#### DATA SUPPLIED ####
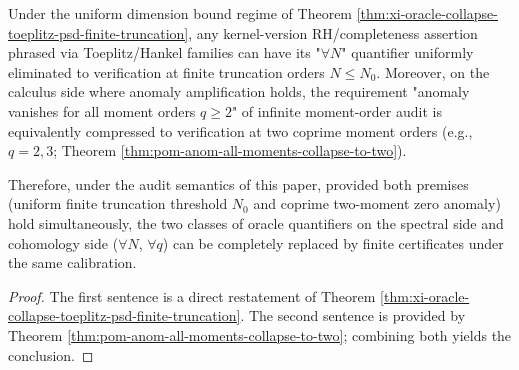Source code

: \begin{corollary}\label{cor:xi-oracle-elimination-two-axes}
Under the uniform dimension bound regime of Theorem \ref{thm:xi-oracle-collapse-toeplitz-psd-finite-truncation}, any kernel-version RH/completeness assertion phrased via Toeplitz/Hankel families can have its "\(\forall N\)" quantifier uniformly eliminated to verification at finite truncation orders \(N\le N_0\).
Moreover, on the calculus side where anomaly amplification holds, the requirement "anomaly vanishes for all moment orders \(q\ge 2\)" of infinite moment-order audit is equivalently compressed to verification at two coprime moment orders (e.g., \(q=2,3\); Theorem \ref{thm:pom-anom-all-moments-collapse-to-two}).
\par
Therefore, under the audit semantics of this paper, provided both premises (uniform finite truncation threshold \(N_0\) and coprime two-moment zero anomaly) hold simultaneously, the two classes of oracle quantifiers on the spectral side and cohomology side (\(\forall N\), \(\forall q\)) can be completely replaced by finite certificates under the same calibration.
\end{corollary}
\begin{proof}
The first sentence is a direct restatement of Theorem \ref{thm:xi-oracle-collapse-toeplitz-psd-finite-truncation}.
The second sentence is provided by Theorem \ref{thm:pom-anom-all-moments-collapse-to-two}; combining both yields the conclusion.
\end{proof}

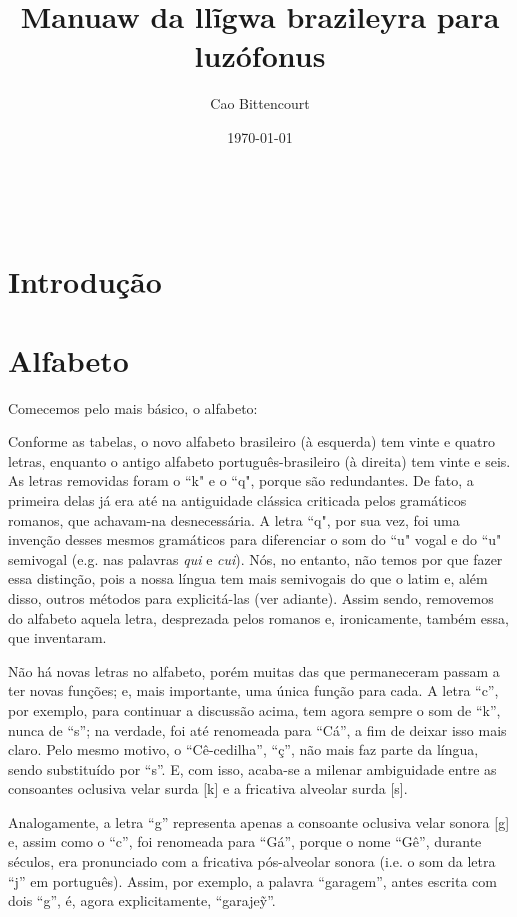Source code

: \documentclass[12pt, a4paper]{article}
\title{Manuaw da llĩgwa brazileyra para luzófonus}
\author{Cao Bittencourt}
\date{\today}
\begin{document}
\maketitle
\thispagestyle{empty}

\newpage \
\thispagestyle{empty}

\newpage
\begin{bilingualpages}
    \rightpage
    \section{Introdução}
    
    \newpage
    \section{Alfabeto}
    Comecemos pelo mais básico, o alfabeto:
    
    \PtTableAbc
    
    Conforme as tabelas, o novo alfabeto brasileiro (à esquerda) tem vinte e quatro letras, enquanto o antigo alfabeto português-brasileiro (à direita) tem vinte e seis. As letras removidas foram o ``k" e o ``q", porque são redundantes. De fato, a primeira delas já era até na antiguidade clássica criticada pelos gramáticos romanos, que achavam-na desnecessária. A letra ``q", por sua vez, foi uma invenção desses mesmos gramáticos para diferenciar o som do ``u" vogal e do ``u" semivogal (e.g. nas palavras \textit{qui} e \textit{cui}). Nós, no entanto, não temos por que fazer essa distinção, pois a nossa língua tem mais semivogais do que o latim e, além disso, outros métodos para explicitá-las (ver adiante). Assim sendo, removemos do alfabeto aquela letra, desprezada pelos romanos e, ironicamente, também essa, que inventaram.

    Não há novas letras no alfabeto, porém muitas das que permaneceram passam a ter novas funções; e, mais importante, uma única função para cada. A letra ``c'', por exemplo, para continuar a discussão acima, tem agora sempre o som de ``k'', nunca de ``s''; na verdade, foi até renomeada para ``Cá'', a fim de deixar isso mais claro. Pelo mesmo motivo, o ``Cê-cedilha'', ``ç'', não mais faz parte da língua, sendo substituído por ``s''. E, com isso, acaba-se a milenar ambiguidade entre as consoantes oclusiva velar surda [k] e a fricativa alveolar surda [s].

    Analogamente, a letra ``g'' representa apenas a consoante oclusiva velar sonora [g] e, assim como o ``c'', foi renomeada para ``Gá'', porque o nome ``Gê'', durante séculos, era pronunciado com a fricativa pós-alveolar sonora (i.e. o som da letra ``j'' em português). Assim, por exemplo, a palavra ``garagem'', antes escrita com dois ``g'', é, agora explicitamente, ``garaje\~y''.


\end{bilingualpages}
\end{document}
####
Every line above is to be repeated exactly, but no picture is to appear in the copy.

Source code

: \begin{corollary}\label{cor:xi-oracle-elimination-two-axes}
Under the uniform dimension bound regime of Theorem \ref{thm:xi-oracle-collapse-toeplitz-psd-finite-truncation}, any kernel-version RH/completeness assertion phrased via Toeplitz/Hankel families can have its "\(\forall N\)" quantifier uniformly eliminated to verification at finite truncation orders \(N\le N_0\).
Moreover, on the calculus side where anomaly amplification holds, the requirement "anomaly vanishes for all moment orders \(q\ge 2\)" of infinite moment-order audit is equivalently compressed to verification at two coprime moment orders (e.g., \(q=2,3\); Theorem \ref{thm:pom-anom-all-moments-collapse-to-two}).
\par
Therefore, under the audit semantics of this paper, provided both premises (uniform finite truncation threshold \(N_0\) and coprime two-moment zero anomaly) hold simultaneously, the two classes of oracle quantifiers on the spectral side and cohomology side (\(\forall N\), \(\forall q\)) can be completely replaced by finite certificates under the same calibration.
\end{corollary}
\begin{proof}
The first sentence is a direct restatement of Theorem \ref{thm:xi-oracle-collapse-toeplitz-psd-finite-truncation}.
The second sentence is provided by Theorem \ref{thm:pom-anom-all-moments-collapse-to-two}; combining both yields the conclusion.
\end{proof}

Source code

: \documentclass[12pt, a4paper]{article}
\title{Manuaw da llĩgwa brazileyra para luzófonus}
\author{Cao Bittencourt}
\date{\today}
\begin{document}
\maketitle
\thispagestyle{empty}

\newpage \
\thispagestyle{empty}

\newpage
\begin{bilingualpages}
    \rightpage
    \section{Introdução}
    
    \newpage
    \section{Alfabeto}
    Comecemos pelo mais básico, o alfabeto:
    
    \PtTableAbc
    
    Conforme as tabelas, o novo alfabeto brasileiro (à esquerda) tem vinte e quatro letras, enquanto o antigo alfabeto português-brasileiro (à direita) tem vinte e seis. As letras removidas foram o ``k" e o ``q", porque são redundantes. De fato, a primeira delas já era até na antiguidade clássica criticada pelos gramáticos romanos, que achavam-na desnecessária. A letra ``q", por sua vez, foi uma invenção desses mesmos gramáticos para diferenciar o som do ``u" vogal e do ``u" semivogal (e.g. nas palavras \textit{qui} e \textit{cui}). Nós, no entanto, não temos por que fazer essa distinção, pois a nossa língua tem mais semivogais do que o latim e, além disso, outros métodos para explicitá-las (ver adiante). Assim sendo, removemos do alfabeto aquela letra, desprezada pelos romanos e, ironicamente, também essa, que inventaram.

    Não há novas letras no alfabeto, porém muitas das que permaneceram passam a ter novas funções; e, mais importante, uma única função para cada. A letra ``c'', por exemplo, para continuar a discussão acima, tem agora sempre o som de ``k'', nunca de ``s''; na verdade, foi até renomeada para ``Cá'', a fim de deixar isso mais claro. Pelo mesmo motivo, o ``Cê-cedilha'', ``ç'', não mais faz parte da língua, sendo substituído por ``s''. E, com isso, acaba-se a milenar ambiguidade entre as consoantes oclusiva velar surda [k] e a fricativa alveolar surda [s].

    Analogamente, a letra ``g'' representa apenas a consoante oclusiva velar sonora [g] e, assim como o ``c'', foi renomeada para ``Gá'', porque o nome ``Gê'', durante séculos, era pronunciado com a fricativa pós-alveolar sonora (i.e. o som da letra ``j'' em português). Assim, por exemplo, a palavra ``garagem'', antes escrita com dois ``g'', é, agora explicitamente, ``garaje\~y''.


\end{bilingualpages}
\end{document}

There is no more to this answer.